Growing up during the early 90s, the world felt like a tumultuous place for Phephelaphi Dube.
“The nightly news would broadcast wars in Kuwait, Bosnia-Herzegovina and Rwanda,” she recalls.
“Then they’d move on to the violence that gripped our townships and in rural KwaZulu-Natal. It made me want to understand conflict and how best to maintain a peaceful society.”
It was through following the CODESA talks that she began to grasp the important quest for a national blueprint that both represents and protects everyone’s interests.
“I firstly understood our constitution to be a peace treaty, but also a document which allowed every South African to achieve their fullest potential.”
Today Dube is about to reach her two-year milestone mark as director of the Centre for Constitutional Rights (CFCR), a unit of the FW de Klerk Foundation.
“The opportunities I have had so far in my life—for example, my ability to access higher education through an institution such as Stellenbosch University where, in the past, I would not have been permitted—are largely as a result of the constitution.”
Dube, who first joined the FW de Klerk Foundation in 2014 as legal officer, describes the organisation as an advocate for the constitution.
“We work to ensure that constitutional values and norms are respected by the state and the private sector.

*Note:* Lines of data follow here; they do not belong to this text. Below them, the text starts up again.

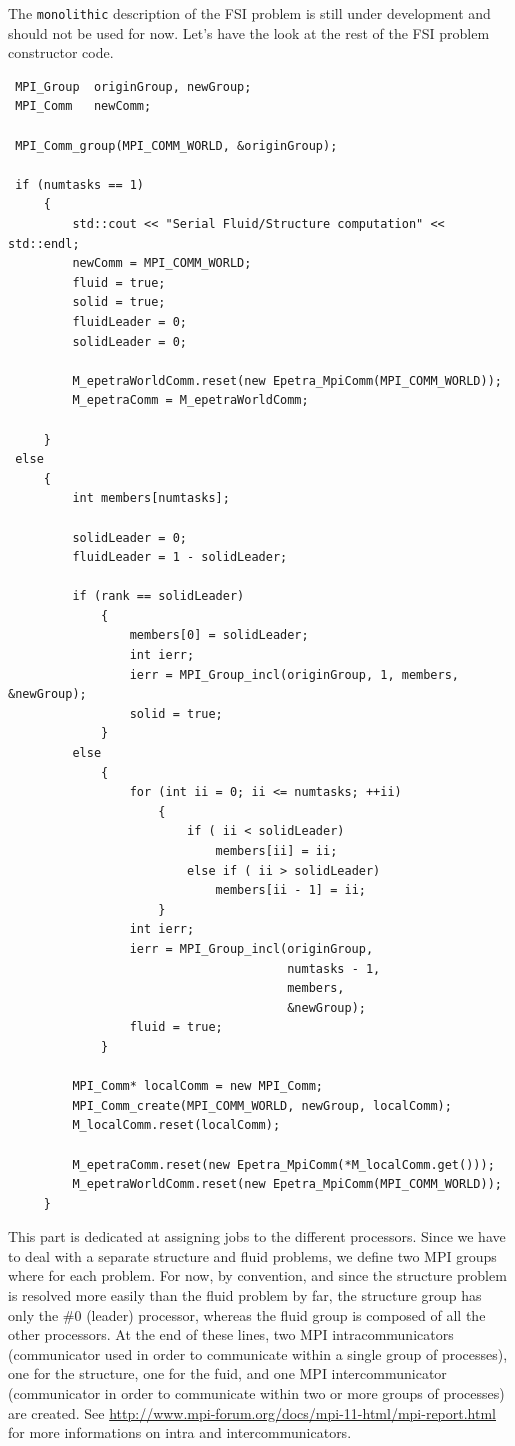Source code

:The \verb!monolithic! description of the FSI problem is still under  development and
should not be used for now. Let's have the look at the rest of the FSI problem constructor code.

\begin{verbatim}
 MPI_Group  originGroup, newGroup;
 MPI_Comm   newComm;

 MPI_Comm_group(MPI_COMM_WORLD, &originGroup);

 if (numtasks == 1)
     {
         std::cout << "Serial Fluid/Structure computation" << std::endl;
         newComm = MPI_COMM_WORLD;
         fluid = true;
         solid = true;
         fluidLeader = 0;
         solidLeader = 0;

         M_epetraWorldComm.reset(new Epetra_MpiComm(MPI_COMM_WORLD));
         M_epetraComm = M_epetraWorldComm;

     }
 else
     {
         int members[numtasks];

         solidLeader = 0;
         fluidLeader = 1 - solidLeader;

         if (rank == solidLeader)
             {
                 members[0] = solidLeader;
                 int ierr;
                 ierr = MPI_Group_incl(originGroup, 1, members, &newGroup);
                 solid = true;
             }
         else
             {
                 for (int ii = 0; ii <= numtasks; ++ii)
                     {
                         if ( ii < solidLeader)
                             members[ii] = ii;
                         else if ( ii > solidLeader)
                             members[ii - 1] = ii;
                     }
                 int ierr;
                 ierr = MPI_Group_incl(originGroup,
                                       numtasks - 1,
                                       members,
                                       &newGroup);
                 fluid = true;
             }

         MPI_Comm* localComm = new MPI_Comm;
         MPI_Comm_create(MPI_COMM_WORLD, newGroup, localComm);
         M_localComm.reset(localComm);

         M_epetraComm.reset(new Epetra_MpiComm(*M_localComm.get()));
         M_epetraWorldComm.reset(new Epetra_MpiComm(MPI_COMM_WORLD));
     }

\end{verbatim}

This part is dedicated at assigning jobs to the different processors. Since we have to deal
with a separate structure and fluid problems, we define two MPI groups where for each problem.
For now, by convention, and since the structure problem is resolved more easily than the
fluid problem by far, the structure group has only the \#0 (leader) processor, whereas the fluid group is
composed of all the other processors. At the end of these lines, two MPI intracommunicators
(communicator used in order to communicate within a single group of processes), one for the structure,
one for the fuid, and one MPI intercommunicator (communicator in order to communicate within two or
more groups of processes) are created. See \url{http://www.mpi-forum.org/docs/mpi-11-html/mpi-report.html}
for more informations on intra and intercommunicators.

Our vision is to promote the constitution as a blueprint which ensures that the quality of life for all citizens is improved.”
To date there have been several important moments.
“One of them is Human Rights Day, because that’s when we release the results of our year-long research into the state’s performance of its constitutional obligations.
“I regard our Human Rights Report Card as a very important tool for measuring the success of South Africa’s constitutional democracy.”
Dube describes the report as a factual, objective assessment—free of anecdotes and hyperbole, and able to help to understand South Africa’s journey as a constitutional democracy.
One of the more challenging aspects of her position is to make submissions to
parliamentary committees on various bills.
“I often get attacked for pointing out how bills and draft laws can be improved to further realise constitutional rights, because some members of parliament view such
suggestions as attacks on their respective political parties.”
Why does she think there is such a disconnect between what the constitution promises, and that of the lived experience of the average South African?
“I largely blame weak political leadership, as well as poorly-run public institutions.”
She goes on to say that there have been some notable achievements by the state since 1994 in the delivery of goods — including social security and housing.
“However, the fact that our education remains of a poor quality — combined with reported state corruption and maladministration — means that these achievements are undermined.”
Because of the high levels of poverty, many South Africans distrust the state, which, in turn, weakens the country’s social cohesion. To what extent does she believe the average South African is aware of his or her constitutional rights?
“In general, most South Africans are aware of the existence of the constitution but are perhaps unaware of the finer details or nuances surrounding certain provisions.
“For example, most rights come with limitations, which can be interpreted as meaning that in exercising one’s rights, one should also be mindful of the rights of others.”